Я наклонился вперед, понизил голос.

– Как им это удалось?

– Никто точно не знает. Вы сами видели здание Фонда. Это крепость – неприступная, неуязвимая даже для тарана. А следов взлома не обнаружили. Двери были крепко заперты, окна целы. Но подобно грекам в Трое они сумели проникнуть внутрь. Как они это сделали, до сих пор остается загадкой. Как только грабители пробрались в здание, они связали охрану, отключили сигнализацию и отомкнули шкафы и сейфы, где хранились самые ценные экспонаты.

– Как же им удалось забраться в Фонд?

– Не представляю. У каждой из двух наружных дверей стоит охранник и никого не пропускает без специального разрешения и регистрации в журнале. Даже мне приходится регистрироваться при входе и выходе. Мистер Рандольф всегда боялся краж произведений искусства или актов вандализма. Всего за несколько лет до ограбления какой-то сумасшедший в Риме разбил молотком скульптуру Микеланджело «Скорбь», и мистер Рандольф распорядился усилить меры предосторожности. Тогда-то охранники и начали заносить фамилии всех посетителей в журнал, а после закрытия Фонда тщательно обыскивать все этажи.

– Может быть, кто-то оставил незапертым окно?

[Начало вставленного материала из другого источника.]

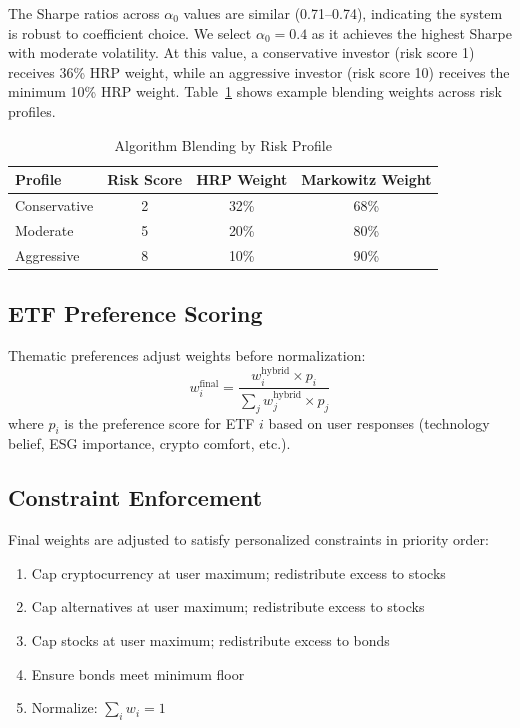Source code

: \documentclass[11pt]{article}
\begin{document}
The Sharpe ratios across $\alpha_0$ values are similar (0.71--0.74), indicating the system is robust to coefficient choice. We select $\alpha_0 = 0.4$ as it achieves the highest Sharpe with moderate volatility. At this value, a conservative investor (risk score 1) receives 36\% HRP weight, while an aggressive investor (risk score 10) receives the minimum 10\% HRP weight. Table~\ref{tab:blend-examples} shows example blending weights across risk profiles.

\begin{table}[H]
\centering
\caption{Algorithm Blending by Risk Profile}
\label{tab:blend-examples}
\begin{tabular}{lccc}
\toprule
\textbf{Profile} & \textbf{Risk Score} & \textbf{HRP Weight} & \textbf{Markowitz Weight} \\
\midrule
Conservative & 2 & 32\% & 68\% \\
Moderate & 5 & 20\% & 80\% \\
Aggressive & 8 & 10\% & 90\% \\
\bottomrule
\end{tabular}
\end{table}

\subsection{ETF Preference Scoring}

Thematic preferences adjust weights before normalization:
\begin{equation}
w_i^{\text{final}} = \frac{w_i^{\text{hybrid}} \times p_i}{\sum_j w_j^{\text{hybrid}} \times p_j}
\end{equation}
where $p_i$ is the preference score for ETF $i$ based on user responses (technology belief, ESG importance, crypto comfort, etc.).

\subsection{Constraint Enforcement}

Final weights are adjusted to satisfy personalized constraints in priority order:
\begin{enumerate}
\item Cap cryptocurrency at user maximum; redistribute excess to stocks
\item Cap alternatives at user maximum; redistribute excess to stocks
\item Cap stocks at user maximum; redistribute excess to bonds
\item Ensure bonds meet minimum floor
\item Normalize: $\sum_i w_i = 1$
\end{enumerate}
\end{document}
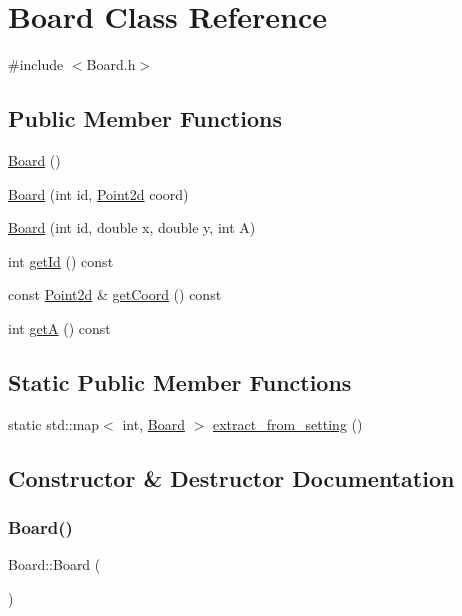 \hypertarget{class_board}{}\section{Board Class Reference}
\label{class_board}


{\ttfamily \#include $<$Board.\+h$>$}

\subsection*{Public Member Functions}
\begin{DoxyCompactItemize}
\item 
\hyperlink{class_board_a9ee491d4fea680cf69b033374a9fdfcb}{Board} ()
\item 
\hyperlink{class_board_af77a74155429debae2f0ee0ea424658c}{Board} (int id, \hyperlink{class_point2d}{Point2d} coord)
\item 
\hyperlink{class_board_abd0f454786cadfcbfbfc0a5bdf922542}{Board} (int id, double x, double y, int A)
\item 
int \hyperlink{class_board_ad46291901cf39cefa566df88e035698d}{get\+Id} () const
\item 
const \hyperlink{class_point2d}{Point2d} \& \hyperlink{class_board_a3b0c3eb250898188bf2b6d591f57ec55}{get\+Coord} () const
\item 
int \hyperlink{class_board_a041a59160ae5d73e8eb0fc73cc71dc7f}{getA} () const
\end{DoxyCompactItemize}
\subsection*{Static Public Member Functions}
\begin{DoxyCompactItemize}
\item 
static std\+::map$<$ int, \hyperlink{class_board}{Board} $>$ \hyperlink{class_board_a967d8a86e8fe2b1a2434392a1cdc9ee5}{extract\+\_\+from\+\_\+setting} ()
\end{DoxyCompactItemize}


\subsection{Constructor \& Destructor Documentation}
\mbox{\label{class_board_a9ee491d4fea680cf69b033374a9fdfcb}} 
\subsubsection{\texorpdfstring{Board()}{Board()}\hspace{0.1cm}{\footnotesize\ttfamily [1/3]}}
{\footnotesize\ttfamily Board\+::\+Board (\begin{DoxyParamCaption}{ }\end{DoxyParamCaption})\hspace{0.3cm}{\ttfamily [inline]}}

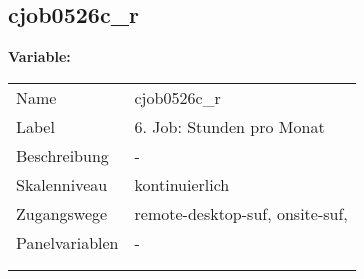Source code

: 	
	
	\subsection{cjob0526c\_r}
	\label{subSection:cjob0526c_r}

	\noindent\textbf{Variable:}\\
		\begin{tabular}{lL{11.3cm}}
			\label{tableVariable:cjob0526c_r}
			Name & cjob0526c\_r \\
			Label & 6. Job: Stunden pro Monat \\
			Beschreibung & - \\
			Skalenniveau & kontinuierlich \\
			Zugangswege &
				remote-desktop-suf,
				onsite-suf,
 \\
			Panelvariablen & -
			 \\
			 \\
 \\
		\end{tabular}





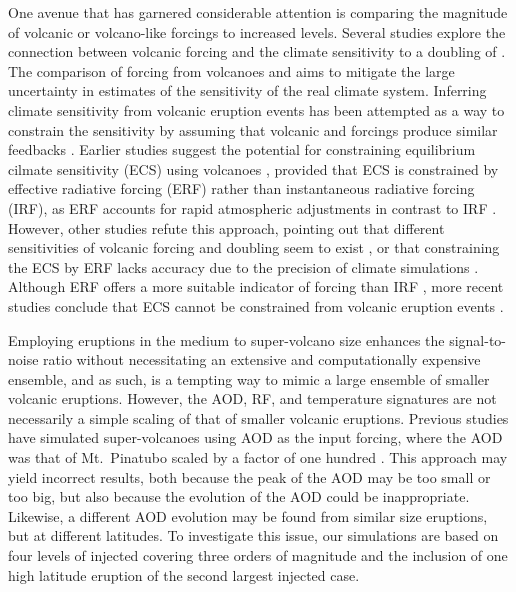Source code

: \documentclass[draft]{agujournal2019}
\begin{document}
One avenue that has garnered considerable attention is comparing the magnitude of
volcanic or volcano-like forcings to increased  levels. Several studies explore
the connection between volcanic forcing and the climate sensitivity to a doubling of
\cite{boer2007,marvel2016,merlis2014,ollila2016,richardson2019,salvi2022,wigley2005}.
The comparison of forcing from volcanoes and  aims to mitigate the large
uncertainty in estimates of the sensitivity of the real climate system. Inferring
climate sensitivity from volcanic eruption events has been attempted as a way to
constrain the sensitivity \cite{boer2007} by assuming that volcanic and 
forcings produce similar feedbacks \cite{pauling2023}. Earlier studies suggest the
potential for constraining equilibrium cilmate sensitivity (ECS) using volcanoes
\cite{bender2010}, provided that ECS is constrained by effective radiative forcing (ERF)
rather than instantaneous radiative forcing (IRF), as ERF accounts for rapid atmospheric
adjustments in contrast to IRF \cite{richardson2019}. However, other studies refute this
approach, pointing out that different sensitivities of volcanic forcing and 
doubling seem to exist \cite{douglass2006}, or that constraining the ECS by ERF lacks
accuracy due to the precision of climate simulations \cite{boer2007,salvi2022}. Although
ERF offers a more suitable indicator of forcing than IRF
\cite{marvel2016,richardson2019}, more recent studies conclude that ECS cannot be
constrained from volcanic eruption events \cite{pauling2023}.

Employing eruptions in the medium to super-volcano size enhances the signal-to-noise
ratio without necessitating an extensive and computationally expensive ensemble, and as
such, is a tempting way to mimic a large ensemble of smaller volcanic eruptions.
However, the AOD, RF, and temperature signatures are not necessarily a simple scaling of
that of smaller volcanic eruptions. Previous studies have simulated super-volcanoes
using AOD as the input forcing, where the AOD was that of Mt.\ Pinatubo scaled by a
factor of one hundred \cite{jones2005}. This approach may yield incorrect results, both
because the peak of the AOD may be too small or too big, but also because the evolution
of the AOD could be inappropriate. Likewise, a different AOD evolution may be found from
similar size eruptions, but at different latitudes. To investigate this issue, our
simulations are based on four levels of injected  covering three orders of
magnitude and the inclusion of one high latitude eruption of the second largest injected
 case.
\end{document}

– Охранники утверждают, что в тот вечер все проверили и перепроверили. Тем не менее полицию кое-что насторожило. Она обнаружила отпечатки мисс Чикос на папке со схемой сигнализации. Мисс Чикос только что закончила магистратуру и поступила к нам на работу куратором. Обеспечение безопасности не входило в ее компетенцию, поэтому она стала основной подозреваемой. Косвенной улики не хватило на то, чтобы вынудить ее уволиться из Фонда. Я вообще-то ее не любила. У нее был немного вульгарный вкус и слишком длинная шея.

– Слишком длинная для чего? – полюбопытствовал я.

Она проигнорировала мой вопрос и задала свой:

– Есть ли шанс, что ваш клиент вернет Рембрандта Фонду?

– Шанс есть.

– А как насчет Моне? Это была маленькая картина, но такая очаровательная. Ваш клиент что-нибудь говорил о ней? – Лекомт опустила подбородок и с вызовом посмотрела на меня из-под темных очков.

– Нет, – ответил я.

– Жаль. Это было одно из моих любимых изображений.

– Кстати, об изображениях. – Я вынул из кармана фотографию Шанталь Эдер. – Вам знакома эта девочка?

Она взяла фотографию, тщательно изучила и вернула мне.

– Нет, никогда не видела. Очаровательная девочка. А я должна ее знать?

– Вероятно, нет. Вам известно, где можно найти мисс Чикос?

– Я слышала, она живет в Рочестере. Как раз подходящее место для нее.

– Почему?

– Потому что там живут такие, как Сэмми Глик.

– Например?

– О, Виктор, у нас у всех есть свои маленькие тайны, не так ли? Мне было интересно поговорить с вами. Нам нужно встретиться снова. Возможно, в более интимной обстановке, чем открытое кафе. И может быть, вы действительно прочтете сочинения Колетт. Понимаете, те из нас, кто хоть раз прошел через особые отношения, которые описывает она, больше всего хотят передать молодым свой опыт. Я могу многому научить вас, если позволите.